Zu viel Regulierung und Staatswirtschaft ...
Fakt ist zunächst, dass sich die Bedingungen für Investitionen in Deutschland bislang nicht entscheidend verbessert haben. Für die ersten Regierungsjahre von Rot-Grün trifft gar das Gegenteil zu: Die Wiederabsenkung des Schwellenwertes beim Kündigungsschutz und der neu eingeführte Rechtsanspruch auf Teilzeitarbeit haben den Arbeitsmarkt zusätzlich reguliert. Die Abschaffung des von der Kohl-Regierung eingeführten demografischen Faktors hat die nötige Rentenreform verzögert und die Lohnnebenkosten weiter steigen lassen.

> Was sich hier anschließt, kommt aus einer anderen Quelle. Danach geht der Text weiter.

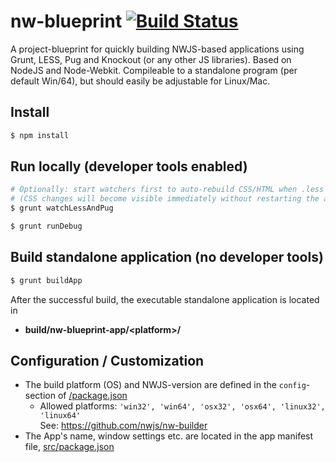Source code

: # nw-blueprint [![Build Status](https://travis-ci.org/justlep/nw-blueprint.svg?branch=master)](https://travis-ci.org/justlep/nw-blueprint)
A project-blueprint for quickly building NWJS-based applications using Grunt, LESS, Pug and Knockout (or any other JS libraries).
Based on NodeJS and Node-Webkit. Compileable to a standalone program (per default Win/64),
but should easily be adjustable for Linux/Mac.

## Install

```sh
$ npm install
```

## Run locally (developer tools enabled)
```sh
# Optionally: start watchers first to auto-rebuild CSS/HTML when .less or .pug files are modified
# (CSS changes will become visible immediately without restarting the app if `liveReload.pug` is included)
$ grunt watchLessAndPug

$ grunt runDebug
```

## Build standalone application (no developer tools)
```sh
$ grunt buildApp
```

After the successful build, the executable standalone application is located in 
* **build/nw-blueprint-app/\<platform>/**

## Configuration / Customization
* The build platform (OS) and NWJS-version are defined in the `config`-section of [/package.json](./package.json)
   * Allowed platforms: `'win32', 'win64', 'osx32', 'osx64', 'linux32', 'linux64'`  
     See: https://github.com/nwjs/nw-builder
* The App's name, window settings etc. are located in the app manifest file, [src/package.json](./src/package.json)
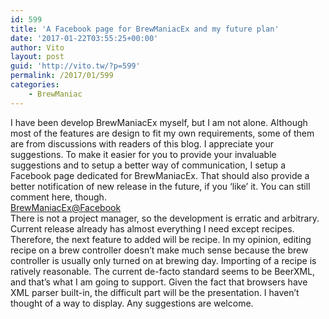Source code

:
 ```yaml
---
id: 599
title: 'A Facebook page for BrewManiacEx and my future plan'
date: '2017-01-22T03:55:25+00:00'
author: Vito
layout: post
guid: 'http://vito.tw/?p=599'
permalink: /2017/01/599
categories:
    - BrewManiac
---
```


I have been develop BrewManiacEx myself, but I am not alone. Although most of the features are design to fit my own requirements, some of them are from discussions with readers of this blog. I appreciate your suggestions. To make it easier for you to provide your invaluable suggestions and to setup a better way of communication, I setup a Facebook page dedicated for BrewManiacEx. That should also provide a better notification of new release in the future, if you ‘like’ it. You can still comment here, though.  
[BrewManiacEx@Facebook](https://www.facebook.com/BrewManiacEx/)  
There is not a project manager, so the development is erratic and arbitrary. Current release already has almost everything I need except recipes. Therefore, the next feature to added will be recipe. In my opinion, editing recipe on a brew controller doesn’t make much sense because the brew controller is usually only turned on at brewing day. Importing of a recipe is ratively reasonable. The current de-facto standard seems to be BeerXML, and that’s what I am going to support. Given the fact that browsers have XML parser built-in, the difficult part will be the presentation. I haven’t thought of a way to display. Any suggestions are welcome.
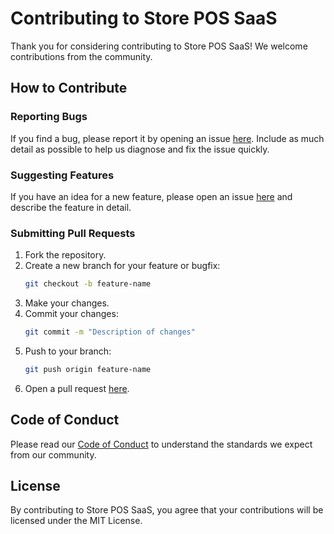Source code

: # Contributing to Store POS SaaS

Thank you for considering contributing to Store POS SaaS! We welcome contributions from the community.

## How to Contribute

### Reporting Bugs
If you find a bug, please report it by opening an issue [here](https://github.com/yourusername/store-POS-SaaS/issues). Include as much detail as possible to help us diagnose and fix the issue quickly.

### Suggesting Features
If you have an idea for a new feature, please open an issue [here](https://github.com/yourusername/store-POS-SaaS/issues) and describe the feature in detail.

### Submitting Pull Requests
1. Fork the repository.
2. Create a new branch for your feature or bugfix:
    ```bash
    git checkout -b feature-name
    ```
3. Make your changes.
4. Commit your changes:
    ```bash
    git commit -m "Description of changes"
    ```
5. Push to your branch:
    ```bash
    git push origin feature-name
    ```
6. Open a pull request [here](https://github.com/yourusername/store-POS-SaaS/pulls).

## Code of Conduct
Please read our [Code of Conduct](CODE_OF_CONDUCT.md) to understand the standards we expect from our community.

## License
By contributing to Store POS SaaS, you agree that your contributions will be licensed under the MIT License.
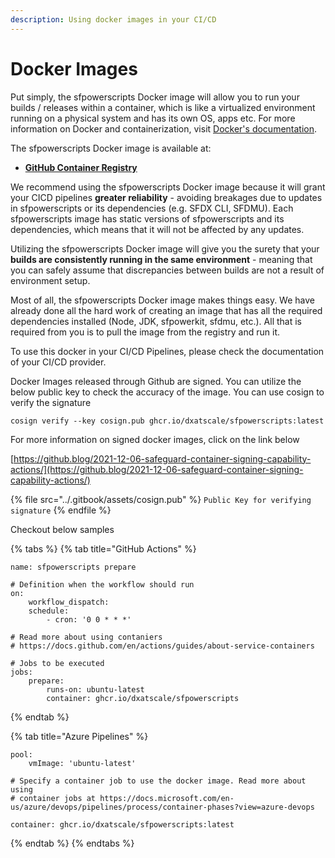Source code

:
 ```yaml
---
description: Using docker images in your CI/CD
---
```


# Docker Images

Put simply, the sfpowerscripts Docker image will allow you to run your builds / releases within a container, which is like a virtualized environment running on a physical system and has its own OS, apps etc. For more information on Docker and containerization, visit [Docker's documentation](https://docs.docker.com).

The sfpowerscripts Docker image is available at:

* [**GitHub Container Registry** ](https://github.com/orgs/dxatscale/packages/container/package/sfpowerscripts)

We recommend using the sfpowerscripts Docker image because it will grant your CICD pipelines **greater reliability** - avoiding breakages due to updates in sfpowerscripts or its dependencies (e.g. SFDX CLI, SFDMU). Each sfpowerscripts image has static versions of sfpowerscripts and its dependencies, which means that it will not be affected by any updates.

Utilizing the sfpowerscripts Docker image will give you the surety that your **builds are consistently running in the same environment** - meaning that you can safely assume that discrepancies between builds are not a result of environment setup.

Most of all, the sfpowerscripts Docker image makes things easy. We have already done all the hard work of creating an image that has all the required dependencies installed (Node, JDK, sfpowerkit, sfdmu, etc.). All that is required from you is to pull the image from the registry and run it.

To use this docker in your CI/CD Pipelines, please check the documentation of your CI/CD provider.

Docker Images released through Github are signed. You can utilize the below public key to check the accuracy of the image. You can use cosign to verify the signature

`cosign verify --key cosign.pub ghcr.io/dxatscale/sfpowerscripts:latest`

For more information on signed docker images, click on the link below

[https://github.blog/2021-12-06-safeguard-container-signing-capability-actions/](https://github.blog/2021-12-06-safeguard-container-signing-capability-actions/)

{% file src="../.gitbook/assets/cosign.pub" %}
`Public Key for verifying signature`
{% endfile %}

Checkout below samples

{% tabs %}
{% tab title="GitHub Actions" %}
```
name: sfpowerscripts prepare

# Definition when the workflow should run
on:
    workflow_dispatch:
    schedule:
        - cron: '0 0 * * *'

# Read more about using contaniers
# https://docs.github.com/en/actions/guides/about-service-containers

# Jobs to be executed
jobs:
    prepare:
        runs-on: ubuntu-latest
        container: ghcr.io/dxatscale/sfpowerscripts
```
{% endtab %}

{% tab title="Azure Pipelines" %}
```
pool:
    vmImage: 'ubuntu-latest'

# Specify a container job to use the docker image. Read more about using 
# container jobs at https://docs.microsoft.com/en-us/azure/devops/pipelines/process/container-phases?view=azure-devops

container: ghcr.io/dxatscale/sfpowerscripts:latest
```
{% endtab %}
{% endtabs %}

Die Novelle der Betriebsverfassung brachte für die Unternehmen zusätzliche Belastungen und Kosten mit sich. Am aktuellen Rand drohen jetzt die Ausdehnung des Entsendegesetzes auf weitere Branchen und das Antidiskriminierungsgesetz den Arbeitsmarkt weiter zu zementieren.
Natürlich gab es auch die dreistufige Steuerreform mit einer deutlichen Absenkung der Steuersätze. Doch vergessen wir nicht: Im Bereich der Unternehmen wurde die Reform weitgehend durch eine Verbreiterung der Bemessungsgrundlagen und durch die Einführung einer Mindestbesteuerung gegenfinanziert. Zudem haben andere Länder die Unternehmenssteuern kräftiger gesenkt. Folge ist, dass Deutschland bei der Besteuerung der Wirtschaft nach wie vor nicht konkurrenzfähig ist.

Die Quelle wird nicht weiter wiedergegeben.